● **About this exercise**:
Report all lines of the records that contain "context".

● **Extracted data**:
=-=-=-=-=

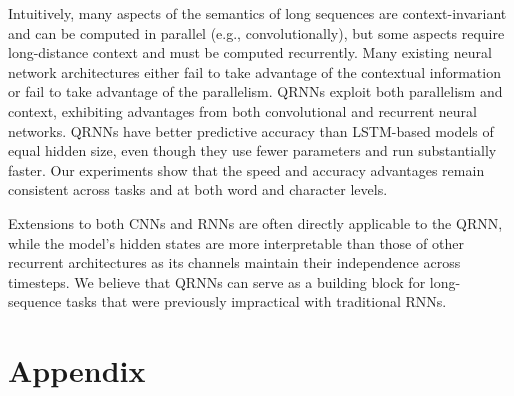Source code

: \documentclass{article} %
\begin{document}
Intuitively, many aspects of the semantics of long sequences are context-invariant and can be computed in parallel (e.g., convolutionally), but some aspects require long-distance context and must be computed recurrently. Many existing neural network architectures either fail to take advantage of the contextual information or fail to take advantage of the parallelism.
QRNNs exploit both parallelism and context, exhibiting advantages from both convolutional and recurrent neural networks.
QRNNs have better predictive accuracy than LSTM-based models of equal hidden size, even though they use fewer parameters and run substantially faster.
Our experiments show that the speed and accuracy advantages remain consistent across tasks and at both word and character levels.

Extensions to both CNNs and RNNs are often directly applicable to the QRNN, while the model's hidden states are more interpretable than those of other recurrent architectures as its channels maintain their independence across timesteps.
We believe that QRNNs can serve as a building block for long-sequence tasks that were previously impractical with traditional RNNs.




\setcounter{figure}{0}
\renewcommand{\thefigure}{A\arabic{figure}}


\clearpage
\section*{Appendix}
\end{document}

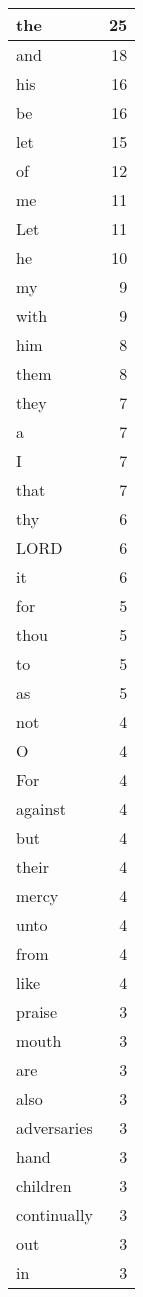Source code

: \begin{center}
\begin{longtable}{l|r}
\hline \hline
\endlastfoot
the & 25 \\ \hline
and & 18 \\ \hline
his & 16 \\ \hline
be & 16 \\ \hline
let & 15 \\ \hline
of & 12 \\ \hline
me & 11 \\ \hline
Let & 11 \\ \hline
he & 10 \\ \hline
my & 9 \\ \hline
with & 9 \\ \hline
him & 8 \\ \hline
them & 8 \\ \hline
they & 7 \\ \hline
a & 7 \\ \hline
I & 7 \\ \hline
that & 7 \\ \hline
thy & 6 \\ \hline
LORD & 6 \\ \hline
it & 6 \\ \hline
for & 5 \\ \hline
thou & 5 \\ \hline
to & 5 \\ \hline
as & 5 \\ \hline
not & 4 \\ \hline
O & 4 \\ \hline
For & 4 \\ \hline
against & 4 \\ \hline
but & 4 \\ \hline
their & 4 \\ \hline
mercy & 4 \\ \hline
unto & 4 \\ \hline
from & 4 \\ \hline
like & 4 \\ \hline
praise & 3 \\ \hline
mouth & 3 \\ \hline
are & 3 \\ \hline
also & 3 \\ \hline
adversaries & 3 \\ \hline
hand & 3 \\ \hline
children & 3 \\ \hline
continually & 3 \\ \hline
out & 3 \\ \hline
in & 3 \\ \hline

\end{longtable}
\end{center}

=-=-=-=-=

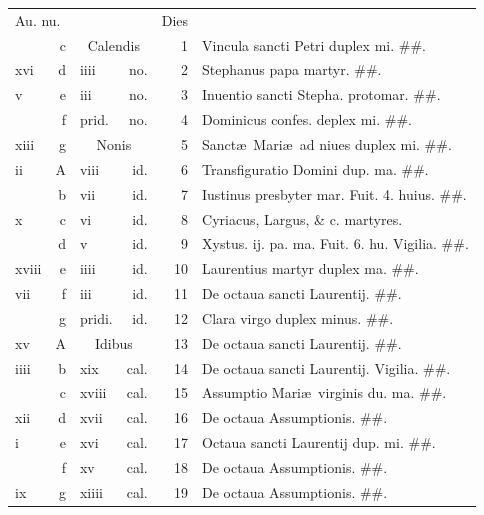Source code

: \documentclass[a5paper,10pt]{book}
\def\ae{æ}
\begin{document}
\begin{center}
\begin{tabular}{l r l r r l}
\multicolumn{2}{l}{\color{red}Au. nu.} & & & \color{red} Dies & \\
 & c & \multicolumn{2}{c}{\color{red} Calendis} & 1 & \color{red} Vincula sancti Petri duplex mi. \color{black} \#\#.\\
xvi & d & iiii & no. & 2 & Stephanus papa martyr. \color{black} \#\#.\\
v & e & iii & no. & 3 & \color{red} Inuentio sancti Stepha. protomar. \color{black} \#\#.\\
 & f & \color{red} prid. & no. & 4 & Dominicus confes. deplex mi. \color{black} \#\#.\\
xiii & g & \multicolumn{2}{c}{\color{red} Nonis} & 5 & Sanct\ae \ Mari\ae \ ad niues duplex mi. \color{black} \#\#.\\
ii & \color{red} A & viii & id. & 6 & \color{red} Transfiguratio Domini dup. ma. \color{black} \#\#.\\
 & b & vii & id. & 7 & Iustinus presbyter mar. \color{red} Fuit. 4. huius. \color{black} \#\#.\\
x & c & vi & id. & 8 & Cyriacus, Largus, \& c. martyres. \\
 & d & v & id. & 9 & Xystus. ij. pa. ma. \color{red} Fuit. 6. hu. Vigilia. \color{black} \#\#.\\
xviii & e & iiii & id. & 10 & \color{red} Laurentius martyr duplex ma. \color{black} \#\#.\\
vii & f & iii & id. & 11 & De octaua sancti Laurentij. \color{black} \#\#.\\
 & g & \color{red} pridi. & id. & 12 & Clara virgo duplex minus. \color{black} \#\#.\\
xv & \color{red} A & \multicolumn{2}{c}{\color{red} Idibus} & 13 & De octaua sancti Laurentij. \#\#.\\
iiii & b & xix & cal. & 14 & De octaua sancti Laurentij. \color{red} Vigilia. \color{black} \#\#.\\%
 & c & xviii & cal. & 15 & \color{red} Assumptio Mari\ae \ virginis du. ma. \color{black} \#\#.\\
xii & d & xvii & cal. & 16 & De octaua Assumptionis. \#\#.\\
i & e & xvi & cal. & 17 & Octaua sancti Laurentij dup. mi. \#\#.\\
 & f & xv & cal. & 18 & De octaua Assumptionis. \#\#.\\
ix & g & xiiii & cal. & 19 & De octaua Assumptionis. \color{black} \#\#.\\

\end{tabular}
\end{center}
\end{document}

=-=-=-=-=

● **Solution to the exercise**:
Intuitively, many aspects of the semantics of long sequences are context-invariant and can be computed in parallel (e.g., convolutionally), but some aspects require long-distance context and must be computed recurrently. Many existing neural network architectures either fail to take advantage of the contextual information or fail to take advantage of the parallelism.
QRNNs exploit both parallelism and context, exhibiting advantages from both convolutional and recurrent neural networks.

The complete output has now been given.